# EXERCISE DESCRIPTION
In the entries below, find the line with "Several states limit" and the line with "1. **Ukraine &"; give again those lines and every line between them, exactly.

# ENTRIES PROVIDED
++++++++++++++++++++
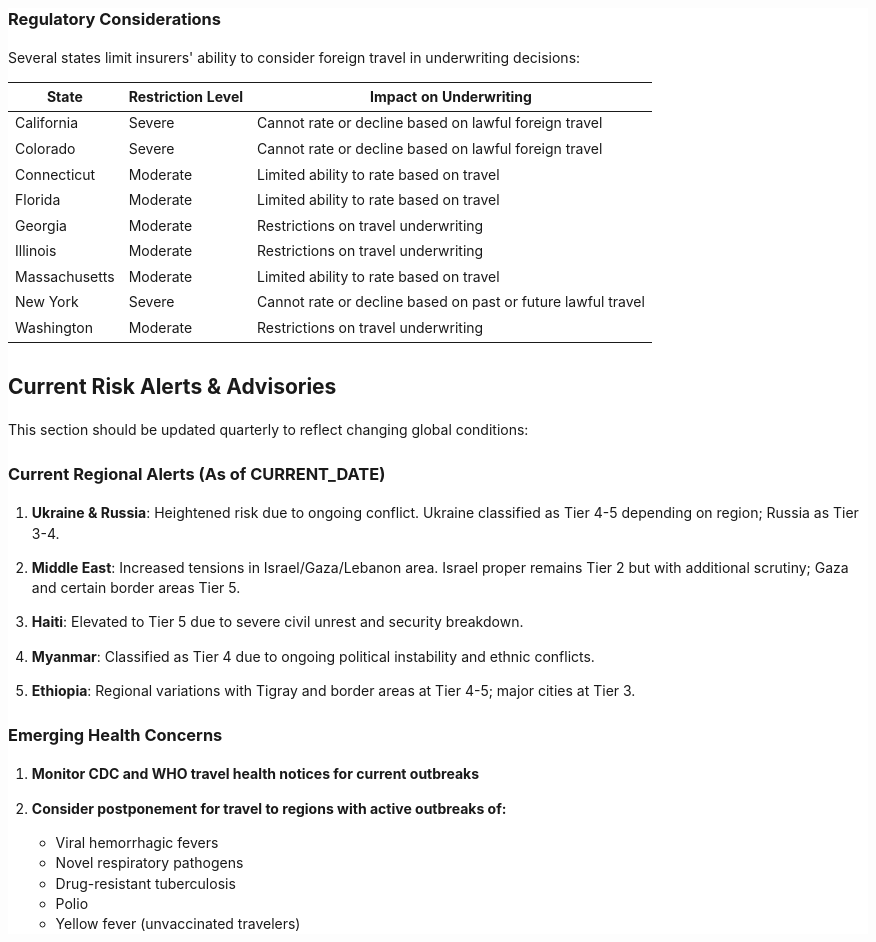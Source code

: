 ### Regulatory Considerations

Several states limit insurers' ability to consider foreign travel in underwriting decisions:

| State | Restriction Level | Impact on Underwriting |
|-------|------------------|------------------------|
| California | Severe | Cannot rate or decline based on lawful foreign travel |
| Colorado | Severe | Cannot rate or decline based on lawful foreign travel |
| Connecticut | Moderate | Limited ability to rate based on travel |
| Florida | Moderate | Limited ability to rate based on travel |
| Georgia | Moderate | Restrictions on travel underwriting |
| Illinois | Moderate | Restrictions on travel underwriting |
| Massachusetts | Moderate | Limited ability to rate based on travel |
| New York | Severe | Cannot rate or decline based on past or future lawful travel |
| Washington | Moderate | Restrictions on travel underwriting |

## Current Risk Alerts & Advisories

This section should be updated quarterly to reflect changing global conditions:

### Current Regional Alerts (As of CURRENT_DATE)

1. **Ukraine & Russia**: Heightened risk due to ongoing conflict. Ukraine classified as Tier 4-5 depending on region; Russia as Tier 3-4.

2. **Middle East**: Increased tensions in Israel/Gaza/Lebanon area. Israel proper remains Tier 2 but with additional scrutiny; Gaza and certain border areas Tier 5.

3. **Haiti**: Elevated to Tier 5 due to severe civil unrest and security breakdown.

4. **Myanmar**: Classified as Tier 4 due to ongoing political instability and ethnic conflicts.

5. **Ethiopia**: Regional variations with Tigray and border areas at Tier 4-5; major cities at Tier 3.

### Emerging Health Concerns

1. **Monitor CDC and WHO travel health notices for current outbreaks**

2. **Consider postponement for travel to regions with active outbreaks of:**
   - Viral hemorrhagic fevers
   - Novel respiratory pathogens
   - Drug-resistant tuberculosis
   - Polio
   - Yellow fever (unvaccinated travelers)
++++++++++++++++++++
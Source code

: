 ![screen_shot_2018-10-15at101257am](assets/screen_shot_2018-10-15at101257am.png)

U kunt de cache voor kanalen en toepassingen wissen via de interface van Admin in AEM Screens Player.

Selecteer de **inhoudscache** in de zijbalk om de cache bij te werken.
++++++++++++++++++++
# REPLY
Several states limit insurers' ability to consider foreign travel in underwriting decisions:

| State | Restriction Level | Impact on Underwriting |
|-------|------------------|------------------------|
| California | Severe | Cannot rate or decline based on lawful foreign travel |
| Colorado | Severe | Cannot rate or decline based on lawful foreign travel |
| Connecticut | Moderate | Limited ability to rate based on travel |
| Florida | Moderate | Limited ability to rate based on travel |
| Georgia | Moderate | Restrictions on travel underwriting |
| Illinois | Moderate | Restrictions on travel underwriting |
| Massachusetts | Moderate | Limited ability to rate based on travel |
| New York | Severe | Cannot rate or decline based on past or future lawful travel |
| Washington | Moderate | Restrictions on travel underwriting |

## Current Risk Alerts & Advisories

This section should be updated quarterly to reflect changing global conditions:

### Current Regional Alerts (As of CURRENT_DATE)

1. **Ukraine & Russia**: Heightened risk due to ongoing conflict. Ukraine classified as Tier 4-5 depending on region; Russia as Tier 3-4.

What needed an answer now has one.